◆ **What is required**
Go through the entries, filter for the word "expectation", and copy every line that has it.

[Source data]

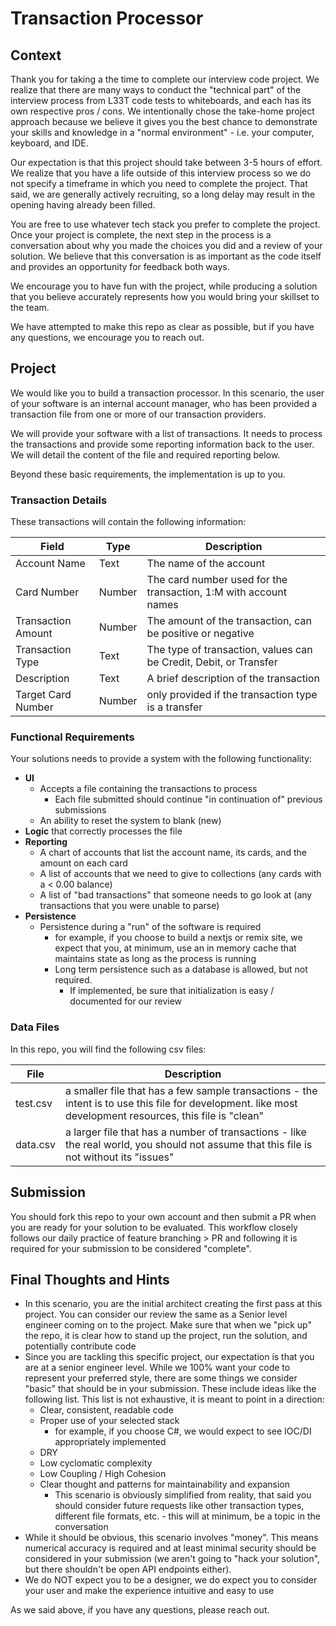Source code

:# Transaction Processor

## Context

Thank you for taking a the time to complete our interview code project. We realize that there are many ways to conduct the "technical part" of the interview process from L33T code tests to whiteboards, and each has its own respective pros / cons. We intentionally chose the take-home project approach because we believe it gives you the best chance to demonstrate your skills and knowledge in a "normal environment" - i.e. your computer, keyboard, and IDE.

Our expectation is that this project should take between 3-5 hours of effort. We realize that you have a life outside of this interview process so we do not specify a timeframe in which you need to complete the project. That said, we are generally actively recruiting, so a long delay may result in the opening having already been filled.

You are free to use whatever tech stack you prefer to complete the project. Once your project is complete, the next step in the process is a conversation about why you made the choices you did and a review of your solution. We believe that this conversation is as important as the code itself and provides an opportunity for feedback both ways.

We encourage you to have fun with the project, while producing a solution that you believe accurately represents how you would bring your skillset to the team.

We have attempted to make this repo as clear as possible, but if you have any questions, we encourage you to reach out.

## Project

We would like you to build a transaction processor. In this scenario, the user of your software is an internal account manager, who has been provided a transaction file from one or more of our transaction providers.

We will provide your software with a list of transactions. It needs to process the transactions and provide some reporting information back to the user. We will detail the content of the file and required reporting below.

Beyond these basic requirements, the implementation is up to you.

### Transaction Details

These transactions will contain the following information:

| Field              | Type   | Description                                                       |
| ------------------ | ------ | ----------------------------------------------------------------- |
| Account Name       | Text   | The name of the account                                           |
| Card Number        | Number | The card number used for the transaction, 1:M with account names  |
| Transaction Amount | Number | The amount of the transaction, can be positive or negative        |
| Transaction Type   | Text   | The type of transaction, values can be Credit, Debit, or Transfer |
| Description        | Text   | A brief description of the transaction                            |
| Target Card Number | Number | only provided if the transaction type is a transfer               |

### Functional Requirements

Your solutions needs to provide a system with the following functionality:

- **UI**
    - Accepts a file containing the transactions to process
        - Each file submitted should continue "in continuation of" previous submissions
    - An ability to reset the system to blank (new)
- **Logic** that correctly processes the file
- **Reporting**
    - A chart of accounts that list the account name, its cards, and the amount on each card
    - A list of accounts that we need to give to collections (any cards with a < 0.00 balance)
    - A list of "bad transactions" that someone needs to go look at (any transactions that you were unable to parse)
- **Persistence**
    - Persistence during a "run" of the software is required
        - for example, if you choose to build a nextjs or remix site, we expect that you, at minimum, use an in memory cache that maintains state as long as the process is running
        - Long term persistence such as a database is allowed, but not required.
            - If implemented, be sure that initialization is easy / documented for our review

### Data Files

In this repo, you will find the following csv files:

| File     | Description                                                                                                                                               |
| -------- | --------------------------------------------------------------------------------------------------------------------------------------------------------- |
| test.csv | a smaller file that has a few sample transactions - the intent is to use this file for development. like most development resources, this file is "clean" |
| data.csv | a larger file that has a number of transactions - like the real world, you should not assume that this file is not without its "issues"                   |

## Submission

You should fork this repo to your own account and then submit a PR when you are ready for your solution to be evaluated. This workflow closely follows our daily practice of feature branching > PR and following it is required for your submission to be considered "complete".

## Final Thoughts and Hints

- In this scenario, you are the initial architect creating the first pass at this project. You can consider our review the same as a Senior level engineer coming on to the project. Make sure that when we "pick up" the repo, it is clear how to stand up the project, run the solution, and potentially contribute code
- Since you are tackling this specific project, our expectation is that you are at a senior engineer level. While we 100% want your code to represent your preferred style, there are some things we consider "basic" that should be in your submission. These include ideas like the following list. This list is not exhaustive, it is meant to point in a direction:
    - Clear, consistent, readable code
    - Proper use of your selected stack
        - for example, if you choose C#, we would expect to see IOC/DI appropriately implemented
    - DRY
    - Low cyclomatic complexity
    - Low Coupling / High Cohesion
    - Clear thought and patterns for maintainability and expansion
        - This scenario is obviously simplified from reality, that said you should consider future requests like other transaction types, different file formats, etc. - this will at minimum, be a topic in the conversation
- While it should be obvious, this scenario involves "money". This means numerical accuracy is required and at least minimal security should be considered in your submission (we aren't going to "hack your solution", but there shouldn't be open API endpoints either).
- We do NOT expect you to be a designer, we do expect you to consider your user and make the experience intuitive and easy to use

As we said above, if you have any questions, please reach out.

---

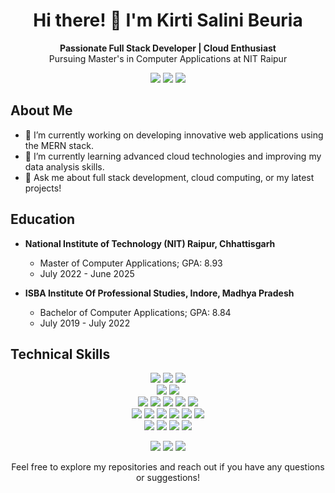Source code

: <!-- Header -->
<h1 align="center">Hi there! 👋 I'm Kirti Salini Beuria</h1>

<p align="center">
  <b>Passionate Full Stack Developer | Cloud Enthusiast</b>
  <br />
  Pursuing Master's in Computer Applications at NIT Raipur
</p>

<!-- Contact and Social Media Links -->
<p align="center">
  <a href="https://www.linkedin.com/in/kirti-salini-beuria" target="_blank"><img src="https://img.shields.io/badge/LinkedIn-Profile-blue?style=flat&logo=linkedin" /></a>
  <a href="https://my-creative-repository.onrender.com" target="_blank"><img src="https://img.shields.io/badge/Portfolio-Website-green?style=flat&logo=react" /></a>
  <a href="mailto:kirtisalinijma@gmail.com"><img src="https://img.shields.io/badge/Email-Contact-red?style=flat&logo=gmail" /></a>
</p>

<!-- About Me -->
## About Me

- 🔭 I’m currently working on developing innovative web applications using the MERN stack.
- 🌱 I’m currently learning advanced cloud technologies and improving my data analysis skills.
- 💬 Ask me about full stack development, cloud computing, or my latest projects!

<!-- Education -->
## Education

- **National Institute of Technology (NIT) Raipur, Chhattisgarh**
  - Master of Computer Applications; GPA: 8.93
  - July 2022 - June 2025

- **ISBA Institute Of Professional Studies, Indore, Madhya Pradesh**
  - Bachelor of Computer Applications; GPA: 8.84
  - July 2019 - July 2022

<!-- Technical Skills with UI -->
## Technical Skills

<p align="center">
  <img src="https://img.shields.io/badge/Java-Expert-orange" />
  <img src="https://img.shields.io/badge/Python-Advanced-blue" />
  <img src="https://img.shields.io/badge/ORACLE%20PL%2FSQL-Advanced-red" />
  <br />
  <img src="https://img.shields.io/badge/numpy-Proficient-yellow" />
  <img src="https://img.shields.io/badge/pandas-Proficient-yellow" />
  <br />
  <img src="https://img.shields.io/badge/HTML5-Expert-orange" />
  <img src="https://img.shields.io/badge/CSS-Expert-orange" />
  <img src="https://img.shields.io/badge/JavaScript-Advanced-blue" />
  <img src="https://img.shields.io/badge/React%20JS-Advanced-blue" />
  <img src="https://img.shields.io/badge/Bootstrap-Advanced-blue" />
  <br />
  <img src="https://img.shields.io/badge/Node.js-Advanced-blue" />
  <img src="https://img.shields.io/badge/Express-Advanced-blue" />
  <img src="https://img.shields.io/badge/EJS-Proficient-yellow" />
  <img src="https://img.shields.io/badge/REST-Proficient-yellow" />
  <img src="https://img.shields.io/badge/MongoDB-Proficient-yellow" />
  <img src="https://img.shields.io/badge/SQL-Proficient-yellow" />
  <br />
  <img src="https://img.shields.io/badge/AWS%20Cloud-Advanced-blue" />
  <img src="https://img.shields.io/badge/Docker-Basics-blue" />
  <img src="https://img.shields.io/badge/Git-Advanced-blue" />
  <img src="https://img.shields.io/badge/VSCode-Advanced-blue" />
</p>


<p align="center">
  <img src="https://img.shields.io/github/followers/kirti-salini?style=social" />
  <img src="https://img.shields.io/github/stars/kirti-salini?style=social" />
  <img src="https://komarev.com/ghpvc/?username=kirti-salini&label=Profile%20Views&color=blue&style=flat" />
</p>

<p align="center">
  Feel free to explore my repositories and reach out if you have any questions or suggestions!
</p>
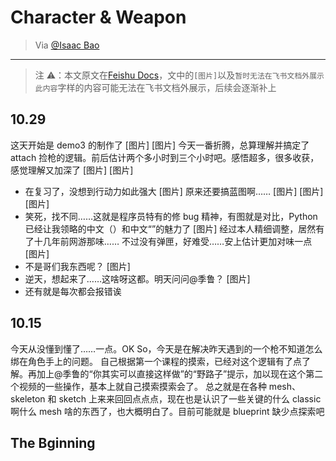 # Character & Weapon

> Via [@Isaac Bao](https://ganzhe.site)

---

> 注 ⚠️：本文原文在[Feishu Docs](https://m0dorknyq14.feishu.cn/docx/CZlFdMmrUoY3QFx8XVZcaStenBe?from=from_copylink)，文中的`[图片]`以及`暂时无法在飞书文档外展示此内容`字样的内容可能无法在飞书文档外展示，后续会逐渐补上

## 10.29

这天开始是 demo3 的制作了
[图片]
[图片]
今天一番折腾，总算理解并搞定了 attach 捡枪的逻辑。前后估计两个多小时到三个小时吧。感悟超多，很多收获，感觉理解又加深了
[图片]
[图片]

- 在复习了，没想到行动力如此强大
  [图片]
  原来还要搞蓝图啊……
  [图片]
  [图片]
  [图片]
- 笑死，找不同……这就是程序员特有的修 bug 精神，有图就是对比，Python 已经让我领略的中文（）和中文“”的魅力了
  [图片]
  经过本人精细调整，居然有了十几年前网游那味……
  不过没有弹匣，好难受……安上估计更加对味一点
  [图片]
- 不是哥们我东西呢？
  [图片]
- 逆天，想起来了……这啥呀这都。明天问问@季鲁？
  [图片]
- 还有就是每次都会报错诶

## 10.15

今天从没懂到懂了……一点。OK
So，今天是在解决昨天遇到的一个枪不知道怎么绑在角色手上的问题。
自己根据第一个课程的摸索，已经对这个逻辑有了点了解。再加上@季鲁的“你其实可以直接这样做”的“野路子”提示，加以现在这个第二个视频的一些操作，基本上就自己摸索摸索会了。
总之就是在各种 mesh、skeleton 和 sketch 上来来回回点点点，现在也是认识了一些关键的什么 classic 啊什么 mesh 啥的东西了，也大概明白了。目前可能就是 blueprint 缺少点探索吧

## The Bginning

◆ **Reply to the task**
Our expectation is that this project should take between 3-5 hours of effort. We realize that you have a life outside of this interview process so we do not specify a timeframe in which you need to complete the project. That said, we are generally actively recruiting, so a long delay may result in the opening having already been filled.
- Since you are tackling this specific project, our expectation is that you are at a senior engineer level. While we 100% want your code to represent your preferred style, there are some things we consider "basic" that should be in your submission. These include ideas like the following list. This list is not exhaustive, it is meant to point in a direction:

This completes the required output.